Dual-Core Processors Begin Takeover of Top 500 Super Ranking
Published: November 16, 2006
by Timothy Prickett Morgan
It's the fall, so that means it is time once again for the semi-annual ranking of the Top 500 supercomputer sites in the world. The ranking this time around is timed to coincide with the SuperComputing 2006 show in Tampa, Florida, which started on Saturday. The Top 500 ranking is a kind of leading indicator for server technology. While it is interesting to talk about different architectures, operating systems, and interconnects, perhaps the most significant statistic in this fall's ranking is the increasing use of dual-core processors inside the machines at the largest supercomputing centers in academia, government, and business.
The Top 500 rankings are based on the performance of machines using the Linpack benchmark, which is a test written in Fortran that shows how well--or poorly--a machine does doing floating point math--specifically, solving a set of linear equations. The peak performance is the measurement in teraflops (trillions of floating point operations per second) that a machine can do with the maximum matrix size for the set of linear equations. The list is compiled by researchers at the University of Manheim in Germany, the University of Tennessee in the United States, and the Lawrence Berkeley National Lab, also in the United States.
In the fall Top 500 list announced this week, there are 75 supercomputers that are based on dual-core Opteron processors from Advanced Micro Devices, and 31 machines are based on Intel's "Woodcrest" Xeon 5300s, the first real dual-core chip from Intel based on its Core microarchitecture. While IBM has been shipping dual-core Power processors for five years that are very powerful, they are not as inexpensive as X86 processors were back when IBM first got into the game and they are still not as inexpensive as 64-bit dual-core X64 chips are today. That explains, in part, why the Opteron has just passed by the Power family of processors to become the number two chip in the Top 500 list.
The number one supplier of chips in the Top 500 list is, of course, Intel, which has 263 systems on this list--a little more than half of the list. That is down, however, from the 333 systems (or 67 percent of the total) that Intel had a year ago. AMD's Opterons have more than doubled to 113 systems in the past year, and now account for about 23 percent of the list.
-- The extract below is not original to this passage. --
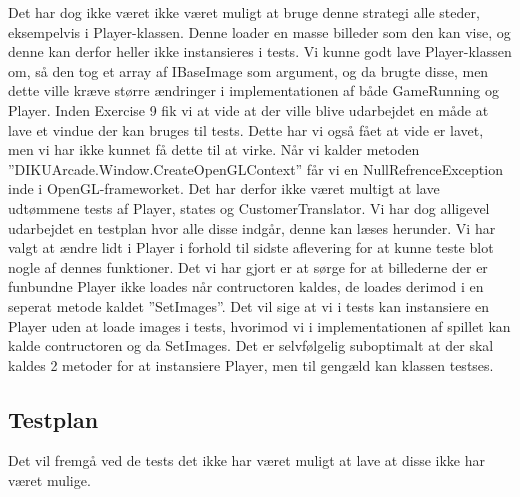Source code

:    Det har dog ikke været ikke været muligt at bruge denne strategi alle steder, eksempelvis i Player-klassen. Denne loader en masse billeder som den kan vise, og denne kan derfor heller ikke instansieres i tests. Vi kunne godt lave Player-klassen om, så den tog et array af IBaseImage som argument, og da brugte disse, men dette ville kræve større ændringer i implementationen af både GameRunning og Player. Inden Exercise 9 fik vi at vide at der ville blive udarbejdet en måde at lave et vindue der kan bruges til tests. Dette har vi også fået at vide er lavet, men vi har ikke kunnet få dette til at virke. Når vi kalder metoden ''DIKUArcade.Window.CreateOpenGLContext'' får vi en NullRefrenceException inde i OpenGL-frameworket. Det har derfor ikke været multigt at lave udtømmene tests af Player, states og CustomerTranslator. Vi har dog alligevel udarbejdet en testplan hvor alle disse indgår, denne kan læses herunder. Vi har valgt at ændre lidt i Player i forhold til sidste aflevering for at kunne teste blot nogle af dennes funktioner. Det vi har gjort er at sørge for at billederne der er funbundne Player ikke loades når contructoren kaldes, de loades derimod i en seperat metode kaldet ''SetImages''. Det vil sige at vi i tests kan instansiere en Player uden at loade images i tests, hvorimod vi i implementationen af spillet kan kalde contructoren og da SetImages. Det er selvfølgelig suboptimalt at der skal kaldes 2 metoder for at instansiere Player, men til gengæld kan klassen testses. 
\subsection{Testplan}
   Det vil fremgå ved de tests det ikke har været muligt at lave at disse ikke har været mulige.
There are 119 machines using 32-bit Intel chips, 109 using 64-bit Intel chips, and 35 using Itanium chips. That means the X86 architecture and its successor, the X64 architecture, together account for 376 machines out of 500, or three-quarters of the list. This time around, the machines in the Top 500 list have a total of over 1 million processors, and 485,205 of them are X86 or X64 chips. The list has a total of 3.53 petaflops of sustained performance, and X86 and X64 chips together deliver about 1.8 petaflops of aggregate performance. Just upgrading the existing X86 machines to dual-core X64 machines would add a lot more performance to the list.
Don't count the Power-based systems out, however, since these also increased their presence on the Top 500 list, with 91 systems (18 percent of the total), an gain of 20 boxes since the fall 2005 ranking. Power-based supers account for 1.2 petaflops of performance and 416,492 processors. Most of the performance and processor count for the Power platform comes from the Blue Gene/L supercomputers, which have a very large number of very modestly performing dual-core PowerPC embedded processors.
There are four Cray vector machines on the list, and three vector machines from NEC. All of the other machines are built on scalar processors. There are three Sparc systems, 20 PA-RISC systems, and three Alpha systems on the list as well.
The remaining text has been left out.